- [Data under study]:
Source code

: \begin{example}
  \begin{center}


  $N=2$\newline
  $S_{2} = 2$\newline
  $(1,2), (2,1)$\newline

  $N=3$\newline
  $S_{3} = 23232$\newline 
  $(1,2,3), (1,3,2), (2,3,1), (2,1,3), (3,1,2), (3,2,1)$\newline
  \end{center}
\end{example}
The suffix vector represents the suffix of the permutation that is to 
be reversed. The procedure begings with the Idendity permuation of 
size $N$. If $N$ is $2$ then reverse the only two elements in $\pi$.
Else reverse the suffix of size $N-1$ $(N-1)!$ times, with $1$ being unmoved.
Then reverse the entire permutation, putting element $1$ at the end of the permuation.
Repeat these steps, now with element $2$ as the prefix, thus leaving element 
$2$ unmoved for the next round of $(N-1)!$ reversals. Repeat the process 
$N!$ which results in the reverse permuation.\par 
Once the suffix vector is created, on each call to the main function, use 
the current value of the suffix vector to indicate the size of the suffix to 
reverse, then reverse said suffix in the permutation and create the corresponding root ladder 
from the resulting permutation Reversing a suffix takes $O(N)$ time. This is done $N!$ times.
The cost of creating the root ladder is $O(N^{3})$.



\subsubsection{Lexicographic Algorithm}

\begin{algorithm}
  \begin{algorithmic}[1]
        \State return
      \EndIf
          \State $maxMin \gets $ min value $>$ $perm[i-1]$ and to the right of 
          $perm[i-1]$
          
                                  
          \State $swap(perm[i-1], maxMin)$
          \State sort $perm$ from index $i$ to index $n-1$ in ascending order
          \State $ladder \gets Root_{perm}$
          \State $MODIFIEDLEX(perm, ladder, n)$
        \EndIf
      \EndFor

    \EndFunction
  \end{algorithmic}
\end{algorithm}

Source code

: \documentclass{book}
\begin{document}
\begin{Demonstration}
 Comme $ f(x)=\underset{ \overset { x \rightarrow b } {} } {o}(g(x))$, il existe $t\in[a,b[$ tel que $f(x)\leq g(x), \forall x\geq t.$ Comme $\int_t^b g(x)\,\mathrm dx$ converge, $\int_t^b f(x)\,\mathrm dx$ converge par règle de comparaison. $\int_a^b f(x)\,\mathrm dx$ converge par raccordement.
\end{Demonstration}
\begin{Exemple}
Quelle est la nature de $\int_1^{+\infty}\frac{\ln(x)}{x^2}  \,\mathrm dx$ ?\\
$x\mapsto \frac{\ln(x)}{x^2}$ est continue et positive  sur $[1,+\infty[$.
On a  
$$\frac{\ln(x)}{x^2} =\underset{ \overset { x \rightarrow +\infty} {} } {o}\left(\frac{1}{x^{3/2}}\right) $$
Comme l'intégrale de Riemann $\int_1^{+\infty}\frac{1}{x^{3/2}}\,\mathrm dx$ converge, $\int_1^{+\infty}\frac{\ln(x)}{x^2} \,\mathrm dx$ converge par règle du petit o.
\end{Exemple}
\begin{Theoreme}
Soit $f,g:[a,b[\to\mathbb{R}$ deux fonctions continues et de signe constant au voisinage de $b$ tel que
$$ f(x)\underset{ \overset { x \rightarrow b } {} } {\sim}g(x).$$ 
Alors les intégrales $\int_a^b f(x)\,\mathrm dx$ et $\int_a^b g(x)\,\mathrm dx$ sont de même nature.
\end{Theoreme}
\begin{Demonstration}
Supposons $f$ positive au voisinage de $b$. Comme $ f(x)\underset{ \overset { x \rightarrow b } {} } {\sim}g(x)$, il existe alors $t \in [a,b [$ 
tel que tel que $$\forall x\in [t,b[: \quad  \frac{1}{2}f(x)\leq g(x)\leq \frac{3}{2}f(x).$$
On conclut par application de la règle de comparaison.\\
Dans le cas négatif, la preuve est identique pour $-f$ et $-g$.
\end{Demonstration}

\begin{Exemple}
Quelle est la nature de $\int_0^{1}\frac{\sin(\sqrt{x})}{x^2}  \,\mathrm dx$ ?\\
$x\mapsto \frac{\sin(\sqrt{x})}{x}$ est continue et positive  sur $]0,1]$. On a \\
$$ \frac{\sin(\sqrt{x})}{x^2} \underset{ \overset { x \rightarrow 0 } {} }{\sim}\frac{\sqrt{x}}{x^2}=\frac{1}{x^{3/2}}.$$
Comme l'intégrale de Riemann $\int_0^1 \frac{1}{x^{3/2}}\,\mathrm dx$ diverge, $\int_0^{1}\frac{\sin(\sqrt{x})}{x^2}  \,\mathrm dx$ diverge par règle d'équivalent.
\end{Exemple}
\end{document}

- [About this task]:
Without leaving anything out, repeat the data exactly.

- [Answer to the problem]:
Source code

: \begin{example}
  \begin{center}


  $N=2$\newline
  $S_{2} = 2$\newline
  $(1,2), (2,1)$\newline

  $N=3$\newline
  $S_{3} = 23232$\newline 
  $(1,2,3), (1,3,2), (2,3,1), (2,1,3), (3,1,2), (3,2,1)$\newline
  \end{center}
\end{example}
The suffix vector represents the suffix of the permutation that is to 
be reversed. The procedure begings with the Idendity permuation of 
size $N$. If $N$ is $2$ then reverse the only two elements in $\pi$.
Else reverse the suffix of size $N-1$ $(N-1)!$ times, with $1$ being unmoved.
Then reverse the entire permutation, putting element $1$ at the end of the permuation.
Repeat these steps, now with element $2$ as the prefix, thus leaving element 
$2$ unmoved for the next round of $(N-1)!$ reversals. Repeat the process 
$N!$ which results in the reverse permuation.\par 
Once the suffix vector is created, on each call to the main function, use 
the current value of the suffix vector to indicate the size of the suffix to 
reverse, then reverse said suffix in the permutation and create the corresponding root ladder 
from the resulting permutation Reversing a suffix takes $O(N)$ time. This is done $N!$ times.
The cost of creating the root ladder is $O(N^{3})$.



\subsubsection{Lexicographic Algorithm}

\begin{algorithm}
  \begin{algorithmic}[1]
        \State return
      \EndIf
          \State $maxMin \gets $ min value $>$ $perm[i-1]$ and to the right of 
          $perm[i-1]$
          
                                  
          \State $swap(perm[i-1], maxMin)$
          \State sort $perm$ from index $i$ to index $n-1$ in ascending order
          \State $ladder \gets Root_{perm}$
          \State $MODIFIEDLEX(perm, ladder, n)$
        \EndIf
      \EndFor

    \EndFunction
  \end{algorithmic}
\end{algorithm}

Source code

: \documentclass{book}
\begin{document}
\begin{Demonstration}
 Comme $ f(x)=\underset{ \overset { x \rightarrow b } {} } {o}(g(x))$, il existe $t\in[a,b[$ tel que $f(x)\leq g(x), \forall x\geq t.$ Comme $\int_t^b g(x)\,\mathrm dx$ converge, $\int_t^b f(x)\,\mathrm dx$ converge par règle de comparaison. $\int_a^b f(x)\,\mathrm dx$ converge par raccordement.
\end{Demonstration}
\begin{Exemple}
Quelle est la nature de $\int_1^{+\infty}\frac{\ln(x)}{x^2}  \,\mathrm dx$ ?\\
$x\mapsto \frac{\ln(x)}{x^2}$ est continue et positive  sur $[1,+\infty[$.
On a  
$$\frac{\ln(x)}{x^2} =\underset{ \overset { x \rightarrow +\infty} {} } {o}\left(\frac{1}{x^{3/2}}\right) $$
Comme l'intégrale de Riemann $\int_1^{+\infty}\frac{1}{x^{3/2}}\,\mathrm dx$ converge, $\int_1^{+\infty}\frac{\ln(x)}{x^2} \,\mathrm dx$ converge par règle du petit o.
\end{Exemple}
\begin{Theoreme}
Soit $f,g:[a,b[\to\mathbb{R}$ deux fonctions continues et de signe constant au voisinage de $b$ tel que
$$ f(x)\underset{ \overset { x \rightarrow b } {} } {\sim}g(x).$$ 
Alors les intégrales $\int_a^b f(x)\,\mathrm dx$ et $\int_a^b g(x)\,\mathrm dx$ sont de même nature.
\end{Theoreme}
\begin{Demonstration}
Supposons $f$ positive au voisinage de $b$. Comme $ f(x)\underset{ \overset { x \rightarrow b } {} } {\sim}g(x)$, il existe alors $t \in [a,b [$ 
tel que tel que $$\forall x\in [t,b[: \quad  \frac{1}{2}f(x)\leq g(x)\leq \frac{3}{2}f(x).$$
On conclut par application de la règle de comparaison.\\
Dans le cas négatif, la preuve est identique pour $-f$ et $-g$.
\end{Demonstration}

\begin{Exemple}
Quelle est la nature de $\int_0^{1}\frac{\sin(\sqrt{x})}{x^2}  \,\mathrm dx$ ?\\
$x\mapsto \frac{\sin(\sqrt{x})}{x}$ est continue et positive  sur $]0,1]$. On a \\
$$ \frac{\sin(\sqrt{x})}{x^2} \underset{ \overset { x \rightarrow 0 } {} }{\sim}\frac{\sqrt{x}}{x^2}=\frac{1}{x^{3/2}}.$$
Comme l'intégrale de Riemann $\int_0^1 \frac{1}{x^{3/2}}\,\mathrm dx$ diverge, $\int_0^{1}\frac{\sin(\sqrt{x})}{x^2}  \,\mathrm dx$ diverge par règle d'équivalent.
\end{Exemple}
\end{document}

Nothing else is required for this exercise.